Depuis, ce type de projet a connu un déclin. Plusieurs facteurs expliquent le manque d’intérêt de la part des Sudburois : prix des loyers, taux d’intérêt des hypothèques résidentielles et manque de financement public.

En ce moment, il y a 30 coopératives d’habitation dans le Grand Sudbury.

Mme Gregory espère que des séances d’information comme celle de lundi soir permettront d’infuser un peu de force dans le mouvement des coopératives d’habitation dans la région.

Vivre dans une coopérative d’habitation a changé ma vie, raconte-t-elle. Quand j’ai déménagé dans une habitation coopérative il y a 25 ans, j’étais une jeune mère monoparentale à faible revenu.

« Grâce au logement coopératif, j’ai trouvé un chez-moi, une communauté, et j’ai développé des compétences de gestion et de gouvernance. »

— Une citation de  Tracy Gregory, ancienne résidente d’une habitation coopérative à Sudbury

Mon loyer était fixé à 30 % de mon revenu. Alors ma situation de logement est restée stable, même quand je suis retournée aux études pour décrocher ma maîtrise, illustre Mme Gregory.

Être dans le conseil d’administration de notre coopérative d’habitation m’a permis de comprendre comment prendre des décisions, faire des élections et de la gestion.

« Mes voisins et moi étions soudés, peu importe nos circonstances, nous étions unis par le partage et l'entretien d’une propriété commune. »

— Une citation de  Tracy Gregory, ancienne résidente d’une habitation coopérative à Sudbury

Tracy Gregory a récemment déménagé dans une maison, car elle a réussi à mettre de côté suffisamment d’argent au cours des deux dernières décennies grâce à la stabilité financière que lui a procurée la coopérative.

Des options de financement adaptées

La vice-présidente du Fonds canadien d’investissement coopératif, Julia Vlad, était également présente à la séance d’information.

L’objectif de ce soir est de montrer quelles sont les options de financement pour les groupes et les individus qui voudraient se lancer dans un projet de logement coopératif, explique-t-elle.

Nous pouvons financer toutes les étapes du projet, de l’acquisition du terrain jusqu’à la construction et aux rénovations à long terme, énumère Mme Vlad.

La structure du prêt est adaptée aux besoins de la coopérative de logement. Il faut considérer toutes les options possibles. Pas seulement les prêts et les subventions, mais une combinaison de différentes sources de financement.

« Financer ce genre de projet, c’est un casse-tête qui sera différent d’une organisation à l’autre. »
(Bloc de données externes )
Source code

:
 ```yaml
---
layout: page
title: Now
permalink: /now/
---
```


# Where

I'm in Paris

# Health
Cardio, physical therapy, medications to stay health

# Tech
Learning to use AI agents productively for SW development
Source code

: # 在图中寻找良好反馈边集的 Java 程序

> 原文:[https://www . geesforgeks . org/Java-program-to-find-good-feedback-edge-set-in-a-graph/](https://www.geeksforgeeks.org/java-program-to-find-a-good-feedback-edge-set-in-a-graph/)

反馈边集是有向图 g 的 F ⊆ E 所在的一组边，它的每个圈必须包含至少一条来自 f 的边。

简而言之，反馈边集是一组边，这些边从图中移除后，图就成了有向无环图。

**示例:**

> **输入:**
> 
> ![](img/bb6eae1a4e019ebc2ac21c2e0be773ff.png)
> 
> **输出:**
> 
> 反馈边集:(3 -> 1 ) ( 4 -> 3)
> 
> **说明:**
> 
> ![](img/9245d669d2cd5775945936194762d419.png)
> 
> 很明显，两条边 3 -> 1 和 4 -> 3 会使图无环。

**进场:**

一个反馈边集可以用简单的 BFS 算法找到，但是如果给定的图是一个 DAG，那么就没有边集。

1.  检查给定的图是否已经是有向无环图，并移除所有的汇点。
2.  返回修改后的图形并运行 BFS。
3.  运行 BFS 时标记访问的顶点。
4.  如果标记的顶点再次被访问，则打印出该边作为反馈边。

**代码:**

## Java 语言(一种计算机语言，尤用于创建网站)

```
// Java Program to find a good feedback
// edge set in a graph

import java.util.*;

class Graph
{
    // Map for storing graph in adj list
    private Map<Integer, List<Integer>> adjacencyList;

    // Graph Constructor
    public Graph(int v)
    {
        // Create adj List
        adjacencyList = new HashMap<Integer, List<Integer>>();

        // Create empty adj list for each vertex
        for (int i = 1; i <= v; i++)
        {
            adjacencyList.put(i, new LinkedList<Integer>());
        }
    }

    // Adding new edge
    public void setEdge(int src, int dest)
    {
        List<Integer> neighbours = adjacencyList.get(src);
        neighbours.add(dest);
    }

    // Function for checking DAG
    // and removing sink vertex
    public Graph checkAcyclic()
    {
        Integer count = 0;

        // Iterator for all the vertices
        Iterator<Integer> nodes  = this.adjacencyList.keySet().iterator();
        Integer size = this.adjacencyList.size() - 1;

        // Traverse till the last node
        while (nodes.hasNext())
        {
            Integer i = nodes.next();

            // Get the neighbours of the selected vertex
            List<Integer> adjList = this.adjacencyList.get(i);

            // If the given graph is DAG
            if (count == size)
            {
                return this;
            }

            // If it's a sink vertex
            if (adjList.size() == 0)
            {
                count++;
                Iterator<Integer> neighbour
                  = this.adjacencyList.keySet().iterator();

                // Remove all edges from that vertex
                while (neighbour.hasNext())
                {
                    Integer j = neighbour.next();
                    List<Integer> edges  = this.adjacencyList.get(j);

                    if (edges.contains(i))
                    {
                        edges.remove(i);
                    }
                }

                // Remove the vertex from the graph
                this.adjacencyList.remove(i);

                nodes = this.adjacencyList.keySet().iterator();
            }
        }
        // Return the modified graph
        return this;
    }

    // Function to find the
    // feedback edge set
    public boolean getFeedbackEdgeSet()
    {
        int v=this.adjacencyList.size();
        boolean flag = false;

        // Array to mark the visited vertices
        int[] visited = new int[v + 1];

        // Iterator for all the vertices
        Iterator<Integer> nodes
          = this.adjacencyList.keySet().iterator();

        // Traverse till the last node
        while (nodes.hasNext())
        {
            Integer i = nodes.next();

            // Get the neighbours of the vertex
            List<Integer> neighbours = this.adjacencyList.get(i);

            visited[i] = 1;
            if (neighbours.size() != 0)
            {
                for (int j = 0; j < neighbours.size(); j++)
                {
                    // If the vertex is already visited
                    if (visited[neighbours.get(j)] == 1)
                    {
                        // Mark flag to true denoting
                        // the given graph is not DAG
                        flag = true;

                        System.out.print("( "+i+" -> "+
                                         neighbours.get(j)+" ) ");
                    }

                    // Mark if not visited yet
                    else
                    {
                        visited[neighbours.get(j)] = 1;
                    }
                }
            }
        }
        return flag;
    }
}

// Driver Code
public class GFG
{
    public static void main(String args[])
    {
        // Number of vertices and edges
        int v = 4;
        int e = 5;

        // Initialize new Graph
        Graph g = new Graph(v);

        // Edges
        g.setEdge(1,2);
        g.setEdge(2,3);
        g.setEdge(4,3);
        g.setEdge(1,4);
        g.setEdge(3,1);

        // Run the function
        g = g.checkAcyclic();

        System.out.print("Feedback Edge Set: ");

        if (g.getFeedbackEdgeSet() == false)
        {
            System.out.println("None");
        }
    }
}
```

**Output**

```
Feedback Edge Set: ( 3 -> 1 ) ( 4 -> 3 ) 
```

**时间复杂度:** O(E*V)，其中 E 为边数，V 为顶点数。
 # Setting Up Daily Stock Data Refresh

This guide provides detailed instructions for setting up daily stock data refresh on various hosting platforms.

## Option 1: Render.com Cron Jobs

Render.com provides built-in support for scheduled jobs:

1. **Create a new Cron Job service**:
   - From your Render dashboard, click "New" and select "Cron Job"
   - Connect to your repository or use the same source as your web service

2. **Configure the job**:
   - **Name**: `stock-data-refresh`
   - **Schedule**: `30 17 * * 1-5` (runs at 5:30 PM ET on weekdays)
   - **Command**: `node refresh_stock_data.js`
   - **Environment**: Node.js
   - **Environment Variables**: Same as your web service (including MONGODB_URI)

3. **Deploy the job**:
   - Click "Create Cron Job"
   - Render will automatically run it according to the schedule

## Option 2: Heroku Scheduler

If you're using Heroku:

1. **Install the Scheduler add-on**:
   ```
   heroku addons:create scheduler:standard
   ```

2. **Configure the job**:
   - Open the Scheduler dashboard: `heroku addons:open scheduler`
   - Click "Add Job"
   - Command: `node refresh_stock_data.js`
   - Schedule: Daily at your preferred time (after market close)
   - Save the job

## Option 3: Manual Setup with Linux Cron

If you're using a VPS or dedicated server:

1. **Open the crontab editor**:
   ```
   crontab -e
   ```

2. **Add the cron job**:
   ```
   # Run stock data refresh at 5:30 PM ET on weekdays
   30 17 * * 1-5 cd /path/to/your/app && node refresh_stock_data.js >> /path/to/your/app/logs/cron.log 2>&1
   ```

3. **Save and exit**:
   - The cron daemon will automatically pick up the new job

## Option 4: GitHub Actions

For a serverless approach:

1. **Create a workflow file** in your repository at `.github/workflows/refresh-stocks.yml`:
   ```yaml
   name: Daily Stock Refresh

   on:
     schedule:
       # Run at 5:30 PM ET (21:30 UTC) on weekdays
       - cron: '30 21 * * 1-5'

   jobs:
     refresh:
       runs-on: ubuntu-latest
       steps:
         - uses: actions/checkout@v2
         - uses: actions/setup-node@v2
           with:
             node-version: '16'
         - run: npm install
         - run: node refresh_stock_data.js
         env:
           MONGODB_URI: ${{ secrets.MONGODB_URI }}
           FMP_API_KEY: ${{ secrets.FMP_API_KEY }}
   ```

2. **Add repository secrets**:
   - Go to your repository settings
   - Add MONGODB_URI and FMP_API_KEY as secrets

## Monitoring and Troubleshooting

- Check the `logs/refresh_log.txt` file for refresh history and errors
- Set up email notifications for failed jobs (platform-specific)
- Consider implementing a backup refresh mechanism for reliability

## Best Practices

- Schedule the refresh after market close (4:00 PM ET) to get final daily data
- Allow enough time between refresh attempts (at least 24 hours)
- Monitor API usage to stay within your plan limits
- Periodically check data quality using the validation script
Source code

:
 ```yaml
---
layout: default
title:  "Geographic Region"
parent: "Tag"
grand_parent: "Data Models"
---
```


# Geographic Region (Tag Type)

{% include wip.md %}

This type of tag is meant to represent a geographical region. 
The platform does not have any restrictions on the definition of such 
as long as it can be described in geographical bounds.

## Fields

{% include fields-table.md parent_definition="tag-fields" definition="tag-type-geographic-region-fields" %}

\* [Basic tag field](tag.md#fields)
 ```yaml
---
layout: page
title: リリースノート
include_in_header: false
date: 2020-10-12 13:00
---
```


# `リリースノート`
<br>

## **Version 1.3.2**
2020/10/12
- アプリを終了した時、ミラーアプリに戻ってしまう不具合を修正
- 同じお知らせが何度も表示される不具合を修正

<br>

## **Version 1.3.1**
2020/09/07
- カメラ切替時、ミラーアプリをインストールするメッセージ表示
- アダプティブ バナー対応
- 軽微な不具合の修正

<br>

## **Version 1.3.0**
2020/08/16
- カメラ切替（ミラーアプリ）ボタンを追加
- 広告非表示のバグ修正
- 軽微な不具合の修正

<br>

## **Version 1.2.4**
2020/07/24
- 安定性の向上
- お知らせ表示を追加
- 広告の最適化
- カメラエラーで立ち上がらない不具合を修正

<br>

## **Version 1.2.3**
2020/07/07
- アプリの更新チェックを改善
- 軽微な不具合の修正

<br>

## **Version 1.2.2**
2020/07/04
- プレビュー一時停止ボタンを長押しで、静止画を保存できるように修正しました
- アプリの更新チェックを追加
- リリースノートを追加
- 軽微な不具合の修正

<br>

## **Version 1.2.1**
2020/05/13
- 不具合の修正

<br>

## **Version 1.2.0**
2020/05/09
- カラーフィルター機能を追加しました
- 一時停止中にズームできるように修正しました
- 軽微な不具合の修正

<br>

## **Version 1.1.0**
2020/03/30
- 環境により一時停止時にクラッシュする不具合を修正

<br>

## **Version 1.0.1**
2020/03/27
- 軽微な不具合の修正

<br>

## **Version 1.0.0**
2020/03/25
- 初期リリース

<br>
— Une citation de  Julia Vlad, vice-présidente du Fonds canadien d’investissement coopératif

Les élus de la région ont également de l’intérêt pour ce type de projet. Au conseil municipal du Grand Sudbury, cette option a été discutée dans le contexte de la crise de logement abordable qui sévit dans la ville.

Également présent virtuellement à la séance d’information, le député provincial de Sudbury, Jamie West, a indiqué que la province pourrait fournir du financement si des groupes s’organisaient pour mettre en place un projet de logement coopératif.